During a recent think-tank discussion, Kurt Campbell, White House Coordinator for Indo-Pacific Affairs at the U.S. National Security Council, seemed sanguine about peaceful coexistence between China and the U.S., but envisioned periods of tension ahead. He depicted a very assertive, determined China wanting to play the leading role on the global stage and to reshape the operating system of Asia. Drawing upon recent diplomatic engagements with China, Mr. Campbell said he had been astonished by the behavior of his Chinese counterparts.

New style

This was evident in statements by Politburo Foreign Affairs Chief Yang Jiechi at the first high-level bilateral meeting between the Biden administration and China in Anchorage, Alaska on March 19. The delegations traded barbed comments for an hour before Mr. Yang departed from his diplomatic script into vernacular – to tell his counterparts that the U.S. was not qualified to condescend to China and that the Chinese people would refuse to “eat it.” Mr. Yang was showered with admiration by Chinese netizens upon his return to China; perhaps more tellingly, President Xi’s centenary speech seemed an uncanny (if polished) version of what Mr. Yang told the U.S. in Anchorage.

Jin Canrong, associate dean of the School of International Studies at the Renmin University of China and a prominent voice in Sino-U.S. affairs, shares this newfound bluntness. He says that China offers a similar but more precise prediction: that the U.S. will eventually learn to respect and accept China, but not before some “unavoidable and difficult but necessary confrontations” to make the Americans understand they have no choice.

Western observers see the speech as a blueprint for a more coercive and discordant China on the global stage.

Meanwhile, Mr. Yang’s unbridled comments in Anchorage and President Xi’s centenary rhetoric have had a trickle-down effect on the Chinese diplomatic community. Dubbed “Wolf Warrior” diplomats, senior Chinese foreign affairs officials have used increasingly acerbic language toward the U.S.

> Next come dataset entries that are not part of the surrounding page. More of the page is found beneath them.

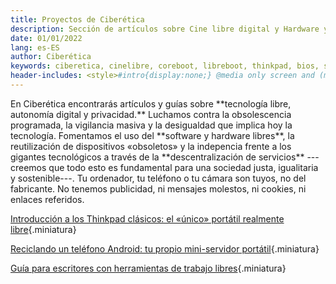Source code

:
 ```yaml
---
title: Proyectos de Ciberética
description: Sección de artículos sobre Cine libre digital y Hardware y software libres.
date: 01/01/2022
lang: es-ES
author: Ciberética
keywords: ciberetica, cinelibre, coreboot, libreboot, thinkpad, bios, software libre, hardware libre, privacidad
header-includes: <style>#intro{display:none;} @media only screen and (min-width:665px) {a.seleccion.proyectos::before{content:"➞ "; font-weight:bolder;}}</style>
---
```


<div id="presentacion">
En Ciberética encontrarás artículos y guías sobre **tecnología libre, autonomía digital y privacidad.** Luchamos contra la obsolescencia programada, la vigilancia masiva y la desigualdad que implica hoy la tecnología. Fomentamos el uso del **software y hardware libres**, la reutilización de dispositivos «obsoletos» y la indepencia frente a los gigantes tecnológicos a través de la **descentralización de servicios** ---creemos que todo esto es fundamental para una sociedad justa, igualitaria y sostenible---. Tu ordenador, tu teléfono o tu cámara son tuyos, no del fabricante. No tenemos publicidad, ni mensajes molestos, ni cookies, ni enlaces referidos.
</div>

<div class="articulos destacados">

[Introducción a los Thinkpad clásicos: el «único» portátil realmente libre](#intro){.miniatura}

[Reciclando un teléfono Android: tu propio mini-servidor portátil](#intro){.miniatura}

[Guía para escritores con herramientas de trabajo libres](prueba-texto.html){.miniatura}
</div>
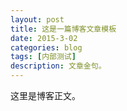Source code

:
 ```yaml
---
layout: post
title: 这是一篇博客文章模板
date: 2015-3-02
categories: blog
tags: [内部测试]
description: 文章金句。
---
```


这里是博客正文。












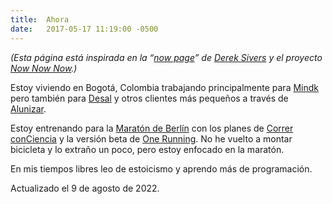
```yaml
---
title:	Ahora
date:	2017-05-17 11:19:00 -0500
---
```


*(Esta página está inspirada en la “[now page](https://sive.rs/now)” de [Derek Sivers](https://sive.rs/) y el proyecto [Now Now Now](https://nownownow.com/).)*

Estoy viviendo en Bogotá, Colombia trabajando principalmente para [Mindk](https://www.mindk.com/) pero también para [Desal](https://www.desal.co/) y otros clientes más pequeños a través de [Alunizar](https://www.alunizar.co).

Estoy entrenando para la [Maratón de Berlín](https://www.bmw-berlin-marathon.com/en/) con los planes de [Correr conCiencia](https://correr-conciencia.com/) y la versión beta de [One Running](https://onerunning.io/). No he vuelto a montar bicicleta y lo extraño un poco, pero estoy enfocado en la maratón.

En mis tiempos libres leo de estoicismo y aprendo más de programación.

Actualizado el 9 de agosto de 2022.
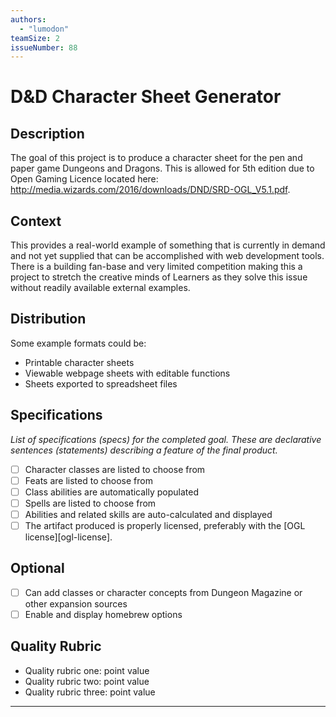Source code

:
 ```yaml
---
authors:
  - "lumodon"
teamSize: 2
issueNumber: 88
---
```


# D&D Character Sheet Generator

## Description

The goal of this project is to produce a character sheet for the pen and paper game Dungeons and Dragons. This is allowed for 5th edition due to Open Gaming Licence located here: http://media.wizards.com/2016/downloads/DND/SRD-OGL_V5.1.pdf.
## Context

This provides a real-world example of something that is currently in demand and not yet supplied that can be accomplished with web development tools. There is a building fan-base and very limited competition making this a project to stretch the creative minds of Learners as they solve this issue without readily available external examples.
## Distribution

Some example formats could be:
- Printable character sheets
- Viewable webpage sheets with editable functions
- Sheets exported to spreadsheet files
## Specifications

_List of specifications (specs) for the completed goal. These are declarative sentences (statements) describing a feature of the final product._
- [ ] Character classes are listed to choose from
- [ ] Feats are listed to choose from
- [ ] Class abilities are automatically populated
- [ ] Spells are listed to choose from
- [ ] Abilities and related skills are auto-calculated and displayed
- [ ] The artifact produced is properly licensed, preferably with the [OGL license][ogl-license].
## Optional
- [ ] Can add classes or character concepts from Dungeon Magazine or other expansion sources
- [ ] Enable and display homebrew options
## Quality Rubric
- Quality rubric one: point value
- Quality rubric two: point value
- Quality rubric three: point value

---





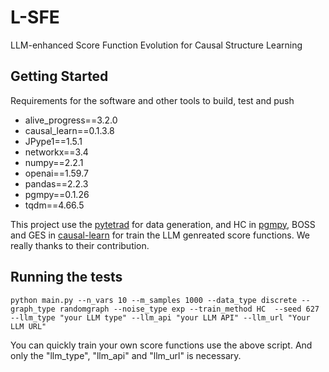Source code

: # L-SFE

LLM-enhanced Score Function Evolution for Causal Structure Learning

## Getting Started

Requirements for the software and other tools to build, test and push 
- alive_progress==3.2.0
- causal_learn==0.1.3.8
- JPype1==1.5.1
- networkx==3.4
- numpy==2.2.1
- openai==1.59.7
- pandas==2.2.3
- pgmpy==0.1.26
- tqdm==4.66.5

This project use the [pytetrad](https://github.com/cmu-phil/py-tetrad) for data generation, and HC in [pgmpy](https://pgmpy.org/), BOSS and GES in [causal-learn](https://causal-learn.readthedocs.io/en/latest/index.html) for train the LLM genreated score functions. We really thanks to their contribution.


## Running the tests

```
python main.py --n_vars 10 --m_samples 1000 --data_type discrete --graph_type randomgraph --noise_type exp --train_method HC  --seed 627 --llm_type "your LLM type" --llm_api "your LLM API" --llm_url "Your LLM URL"
```
You can quickly train your own score functions use the above script.  And only the "llm_type", "llm_api" and "llm_url" is necessary.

In the wake of the recent G7 summit in the UK, Chinese Foreign Affairs spokesman Zhao Lijian described the U.S. as sick and requiring prescription medicine. China’s Ambassador to France Lu Shaye has gained notoriety for an interview he gave to the popular Chinese media platform Guancha, asserting that Wolf Warrior diplomacy was a “justified defense” against Western criticism and that the world must get used to China’s new diplomatic style.

Beyond the vagaries of Wolf Warrior diplomacy, all of the arms of the CCP and China’s organs of state have been instructed to undertake study sessions on the key messages of Xi’s centenary speech and “Xi Jinping Thought.” But elsewhere in Asia, the response has been muted. With simmering flash points across China’s periphery as a big party congress approaches, Beijing will be extremely sensitive to what it describes as interference in its internal affairs. With Xinjiang, Taiwan and the South China Sea among the issues causing contention with the West, a cloud could be cast over the CCP’s 100th birthday party.